Colin: Video games is a truly copycat industry; if something is successful, you're going to see it repeated all over the place by other games it's just the nature of the industry. If you look at World of Warcraft, for example, and the massive amount of success that game has had, nearly everything that followed it was a knockoff of most of the core fundamental mechanics and ideas used in WoW. For that matter, WoW itself was mostly a knockoff of the core fundamental ideas from early MMOs, like EverQuest, but finely polished and made more approachable for a casual audience. When the original Guild Wars first came out, the idea of doing an MMO that didn't have a monthly fee was borderline unheard of. People thought we were crazy, and here we are seven years later and there are MMOs without monthly fees everywhere. If the core design ideas of Guild Wars 2 start being adopted by a lot of new games in the genre, it's a sign that our game is a success, so that'd certainly be exciting for us! It might also signify a fundamental shift away from the games using a lot of the core mechanics and content models of the first generation of MMOs (EQ, WoW, Guild Wars, etc.) and into different content models, which is pretty exciting as well.
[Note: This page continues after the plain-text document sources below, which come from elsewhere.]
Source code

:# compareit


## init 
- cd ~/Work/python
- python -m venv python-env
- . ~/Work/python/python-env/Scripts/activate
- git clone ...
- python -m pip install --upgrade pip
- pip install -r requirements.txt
All that being said, I'd love to say to other developers that part of what is going to make Guild Wars 2 a success is not repeating what has been successful for other MMOs, but instead asking how can we do what other MMOs have done differently, or better. This is an industry where making a game is insanely expensive; there is no game harder to make than an MMO, period. Usually you're betting your company on the game because the development costs are so high, which is part of the reason why I think you see so little innovation in the genre the risk is just incredible, so it's much easier to play it safe. The problem with playing it safe is that you'll never make the next great game; at best you'll make a good, solid game that is fun but nothing spectacular. To do the spectacular, to change a genre, it requires taking risks and doing something new, it requires pushing the limits and asking fundamental questions about why we do things as a genre. We've tried to do this in Guild Wars 2, and we're going to continue to ask those questions going into the future after Guild Wars 2's release. We hope other folks out there can learn lessons from some of the decisions we made in our game, but I'd encourage them to try to find ways to make games that are different and take the genre in exciting new directions if they truly want to help push the genre forward.